Look through the material below and say how many of its lines carry the string "learned". Only the number should be given.

[Data excerpts — start]

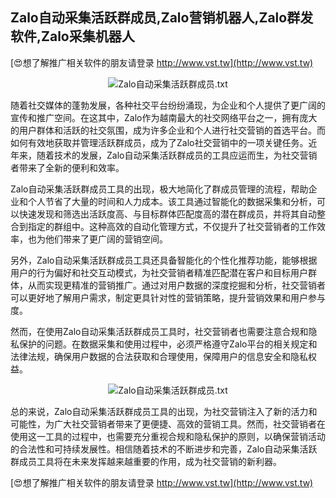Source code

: ## **Zalo自动采集活跃群成员,Zalo营销机器人,Zalo群发软件,Zalo采集机器人**

[😍想了解推广相关软件的朋友请登录 http://www.vst.tw](http://www.vst.tw)

 <center><img src="https://vst.tw/MP4/tuiguang/png/6.png" alt="Zalo自动采集活跃群成员.txt"></center>

随着社交媒体的蓬勃发展，各种社交平台纷纷涌现，为企业和个人提供了更广阔的宣传和推广空间。在这其中，Zalo作为越南最大的社交网络平台之一，拥有庞大的用户群体和活跃的社交氛围，成为许多企业和个人进行社交营销的首选平台。而如何有效地获取并管理活跃群成员，成为了Zalo社交营销中的一项关键任务。近年来，随着技术的发展，Zalo自动采集活跃群成员的工具应运而生，为社交营销者带来了全新的便利和效率。

Zalo自动采集活跃群成员工具的出现，极大地简化了群成员管理的流程，帮助企业和个人节省了大量的时间和人力成本。该工具通过智能化的数据采集和分析，可以快速发现和筛选出活跃度高、与目标群体匹配度高的潜在群成员，并将其自动整合到指定的群组中。这种高效的自动化管理方式，不仅提升了社交营销者的工作效率，也为他们带来了更广阔的营销空间。

另外，Zalo自动采集活跃群成员工具还具备智能化的个性化推荐功能，能够根据用户的行为偏好和社交互动模式，为社交营销者精准匹配潜在客户和目标用户群体，从而实现更精准的营销推广。通过对用户数据的深度挖掘和分析，社交营销者可以更好地了解用户需求，制定更具针对性的营销策略，提升营销效果和用户参与度。

然而，在使用Zalo自动采集活跃群成员工具时，社交营销者也需要注意合规和隐私保护的问题。在数据采集和使用过程中，必须严格遵守Zalo平台的相关规定和法律法规，确保用户数据的合法获取和合理使用，保障用户的信息安全和隐私权益。

 <center><img src="https://vst.tw/MP4/tuiguang/png/2.png" alt="Zalo自动采集活跃群成员.txt"></center>

总的来说，Zalo自动采集活跃群成员工具的出现，为社交营销注入了新的活力和可能性，为广大社交营销者带来了更便捷、高效的营销工具。然而，社交营销者在使用这一工具的过程中，也需要充分重视合规和隐私保护的原则，以确保营销活动的合法性和可持续发展性。相信随着技术的不断进步和完善，Zalo自动采集活跃群成员工具将在未来发挥越来越重要的作用，成为社交营销的新利器。

[😍想了解推广相关软件的朋友请登录 http://www.vst.tw](http://www.vst.tw)



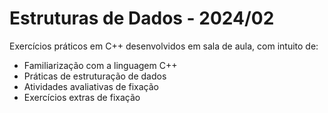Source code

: # Estruturas de Dados - 2024/02
Exercícios práticos em C++ desenvolvidos em sala de aula, com intuito de:
  * Familiarização com a linguagem C++
  * Práticas de estruturação de dados
  * Atividades avaliativas de fixação
  * Exercícios extras de fixação 
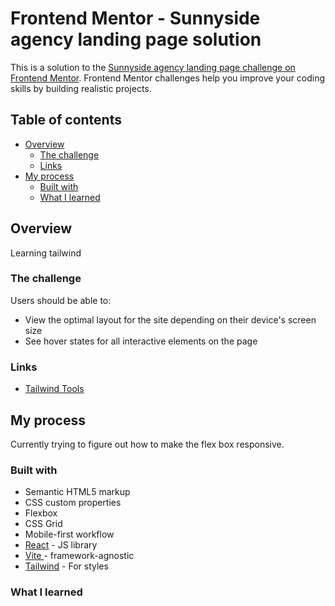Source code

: # Frontend Mentor - Sunnyside agency landing page solution

This is a solution to the [Sunnyside agency landing page challenge on Frontend Mentor](https://www.frontendmentor.io/challenges/sunnyside-agency-landing-page-7yVs3B6ef). Frontend Mentor challenges help you improve your coding skills by building realistic projects.

## Table of contents

- [Overview](#overview)
  - [The challenge](#the-challenge)
  - [Links](#links)
- [My process](#my-process)
  - [Built with](#built-with)
  - [What I learned](#what-i-learned)

## Overview
Learning tailwind

### The challenge

Users should be able to:

- View the optimal layout for the site depending on their device's screen size
- See hover states for all interactive elements on the page

### Links

- [Tailwind Tools](https://www.tailwind-tools.com/)


## My process
Currently trying to figure out how to make the flex box responsive.

### Built with

- Semantic HTML5 markup
- CSS custom properties
- Flexbox
- CSS Grid
- Mobile-first workflow
- [React](https://reactjs.org/) - JS library
- [Vite ](https://vitejs.dev/) - framework-agnostic
- [Tailwind](https://tailwindcss.com/) - For styles


### What I learned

[Data excerpts — finish]

:: Task result ::
2